A short story about existential horror. Criticism is welcomed.
The Walkman
“Alexis,” said the Man in Red. “Alexis,” he said. He was trying to remember her smile.
A scorched road stretched many miles behind the Man in Red. His path was beneath an ashen sky. Blasted cars littered the road- remnants of the Old World. The sun never shined on this road.
Ashes crumbled beneath his boots. His world stank of burnt hair and tasted just as foul. But he still grinned.
Sunflowers, clanging to life in the cold, were crowding the sides of the highway. They watched him with their big, brown eyes. Heads swayed. How sweet they were. Did they know they were the heirs of mankind? They would never tell.
Nothing would ever break this Great Silence.
That was the law of the world, an eternal quiet. The only noise was made by him. He the lawbreaker. Even the wind ceased to blow. It's why he kept his ear-phones in. It made everything feel normal.
His ears were plugged. Sounds were dulled. It's just the way things should be.
The man looked ahead, where the city of embers rested. The grave of society. What year it was didn’t matter. The clock was stopped at five minutes past midnight, and now humanity was a memory of a memory.
He looked at the white cremation jar he carried. “We’re almost there, Alexis,” he said. “Just a mile left to go…”
He was a beacon. In the world of blue-grey, he was the light. He straightened his red coat as he passed a scorched car. Why hide? He crushed the Old World beneath his glossy, crimson shoes. He wanted to be seen after all. Let all the people that survive witness him. Witness this red man. Come to him. Talk.

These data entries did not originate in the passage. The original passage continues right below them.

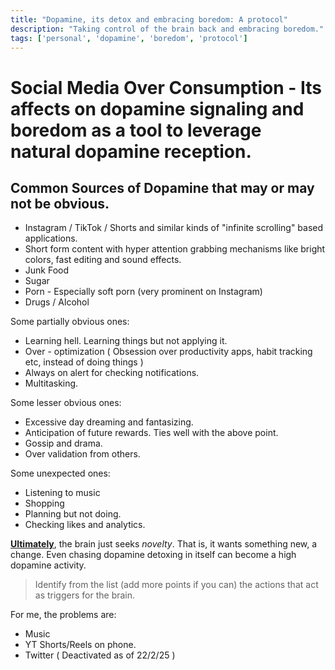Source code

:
 ```yaml
---
title: "Dopamine, its detox and embracing boredom: A protocol"
description: "Taking control of the brain back and embracing boredom."
tags: ['personal', 'dopamine', 'boredom', 'protocol']
---
```


# Social Media Over Consumption - Its affects on dopamine signaling and boredom as a tool to leverage natural dopamine reception.

## Common Sources of Dopamine that may or may not be obvious.

- Instagram / TikTok / Shorts and similar kinds of "infinite scrolling" based applications.
- Short form content with hyper attention grabbing mechanisms like bright colors, fast editing and sound effects.
- Junk Food
- Sugar
- Porn - Especially soft porn (very prominent on Instagram)
- Drugs / Alcohol

Some partially obvious ones:

- Learning hell. Learning things but not applying it. 
- Over - optimization ( Obsession over productivity apps, habit tracking etc, instead of doing things )
- Always on alert for checking notifications.
- Multitasking.

Some lesser obvious ones:

- Excessive day dreaming and fantasizing.
- Anticipation of future rewards. Ties well with the above point.
- Gossip and drama.
- Over validation from others.

Some unexpected ones:

- Listening to music
- Shopping
- Planning but not doing.
- Checking likes and analytics.

**<u>Ultimately</u>**, the brain just seeks *novelty*. That is, it wants something new, a change. Even chasing dopamine detoxing in itself can become a high dopamine activity.

> Identify from the list (add more points if you can) the actions that act as triggers for the brain.

<personal>

For me, the problems are:

- Music
- YT Shorts/Reels on phone.
- Twitter ( Deactivated as of 22/2/25 )

</personal>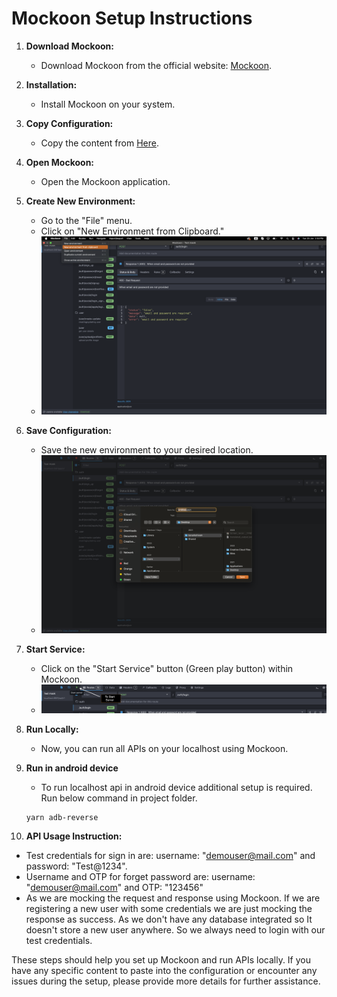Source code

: # Mockoon Setup Instructions

1. **Download Mockoon:**

   - Download Mockoon from the official website: [Mockoon](https://mockoon.com/).

2. **Installation:**

   - Install Mockoon on your system.

3. **Copy Configuration:**

   - Copy the content from [Here](./mockoon.json).

4. **Open Mockoon:**

   - Open the Mockoon application.

5. **Create New Environment:**

   - Go to the "File" menu.
   - Click on "New Environment from Clipboard."
   - <img src="./screenshots/new_env_from_clip.png" >

6. **Save Configuration:**

   - Save the new environment to your desired location.
   - <img src="./screenshots/save_location.png" >

7. **Start Service:**

   - Click on the "Start Service" button (Green play button) within Mockoon.
   - <img src="./screenshots/start_server.png" >

8. **Run Locally:**

   - Now, you can run all APIs on your localhost using Mockoon.

9. **Run in android device**

   - To run localhost api in android device additional setup is required. Run below command in project folder.

   ```terminal
   yarn adb-reverse
   ```

10. **API Usage Instruction:**

- Test credentials for sign in are: username: "demouser@mail.com" and password: "Test@1234".
- Username and OTP for forget password are: username: "demouser@mail.com" and OTP: "123456"
- As we are mocking the request and response using Mockoon. If we are registering a new user with some credentials we are just mocking the response as success. As we don't have any database integrated so It doesn't store a new user anywhere. So we always need to login with our test credentials.

These steps should help you set up Mockoon and run APIs locally. If you have any specific content to paste into the configuration or encounter any issues during the setup, please provide more details for further assistance.

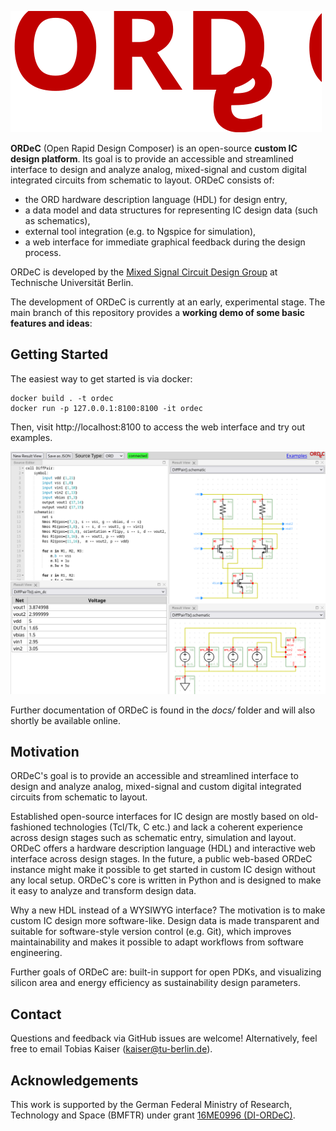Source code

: ![ORDeC](docs/ordec_logo.svg)

**ORDeC** (Open Rapid Design Composer) is an open-source **custom IC design platform**. Its goal is to provide an accessible and streamlined interface to design and analyze analog, mixed-signal and custom digital integrated circuits from schematic to layout. ORDeC consists of:

- the ORD hardware description language (HDL) for design entry,
- a data model and data structures for representing IC design data (such as schematics),
- external tool integration (e.g. to Ngspice for simulation),
- a web interface for immediate graphical feedback during the design process.

ORDeC is developed by the [Mixed Signal Circuit Design Group](https://www.tu.berlin/msc) at Technische Universität Berlin. 

The development of ORDeC is currently at an early, experimental stage. The main branch of this repository provides a **working demo of some basic features and ideas**:

## Getting Started

The easiest way to get started is via docker:

```
docker build . -t ordec
docker run -p 127.0.0.1:8100:8100 -it ordec
```

Then, visit http://localhost:8100 to access the web interface and try out examples.

![Web interface screenshot](docs/screenshot_demo.png)

Further documentation of ORDeC is found in the *docs/* folder and will also shortly be available online.

## Motivation

ORDeC's goal is to provide an accessible and streamlined interface to design and analyze analog, mixed-signal and custom digital integrated circuits from schematic to layout.

Established open-source interfaces for IC design are mostly based on old-fashioned technologies (Tcl/Tk, C etc.) and lack a coherent experience across design stages such as schematic entry, simulation and layout. ORDeC offers a hardware description language (HDL) and interactive web interface across design stages. In the future, a public web-based ORDeC instance might make it possible to get started in custom IC design without any local setup. ORDeC's core is written in Python and is designed to make it easy to analyze and transform design data.

Why a new HDL instead of a WYSIWYG interface? The motivation is to make custom IC design more software-like. Design data is made transparent and suitable for software-style version control (e.g. Git), which improves maintainability and makes it possible to adapt workflows from software engineering.

Further goals of ORDeC are: built-in support for open PDKs, and visualizing silicon area and energy efficiency as sustainability design parameters. 

## Contact

Questions and feedback via GitHub issues are welcome! Alternatively, feel free to email Tobias Kaiser (kaiser@tu-berlin.de).

## Acknowledgements

This work is supported by the German Federal Ministry of Research, Technology and Space (BMFTR) under grant [16ME0996 (DI-ORDeC)](https://www.elektronikforschung.de/projekte/di-ordec).

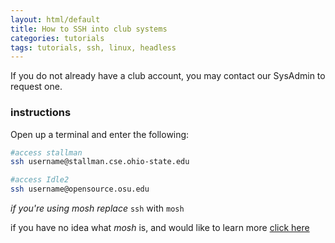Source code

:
 ```yaml
---
layout: html/default
title: How to SSH into club systems
categories: tutorials
tags: tutorials, ssh, linux, headless
---
```


If you do not already have a club account, you may contact our SysAdmin to request one. 

### instructions

Open up a terminal and enter the following:

```bash
#access stallman
ssh username@stallman.cse.ohio-state.edu

#access Idle2
ssh username@opensource.osu.edu
```

*if you're using mosh replace* `ssh` with `mosh`

if you have no idea what *mosh* is, and would like to learn more
[click here](https://mosh.mit.edu/)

Come one, come all, he thought as he passed every leafless bush.
He pushed his baseball cap up to let the air run through his knotted beard. He pulled his curls to resemble an ashen Santa Claus. He was a good man. There was nothing to fear from him, nothing at all. He extended his hands and waved any on-looker towards him. He was a good man, who you needn’t fear. Just like Santa. He just wanted to help someone… Anyone.
Please come and talk.
He looked to his right. There a skeleton of an RV lay. Upon the rusted facade were the faint outlines of people. Shadows. Shadows of a family trapped when the clock hit midnight.
His hands fell to his side. He fell to his knees and covered his face with his jar. He waited. God it was so, so quiet.
He leapt to his feet and returned to his journey. He bore a smirk. A twitchy, fading one. He kept a rhythm in the stagnant world. He started smoking. He whistled with a melody. When he’d stop, his foot would keep tapping.
But it was only him making all this noise.
So, he clicked the play button of his Walkman. The mix tape spun up. Oh, he loved this Walkman. It was his true companion. His one break from the Great Silence.
The first song was The Man Who Sold the World covered by Midge Ure. His favorite.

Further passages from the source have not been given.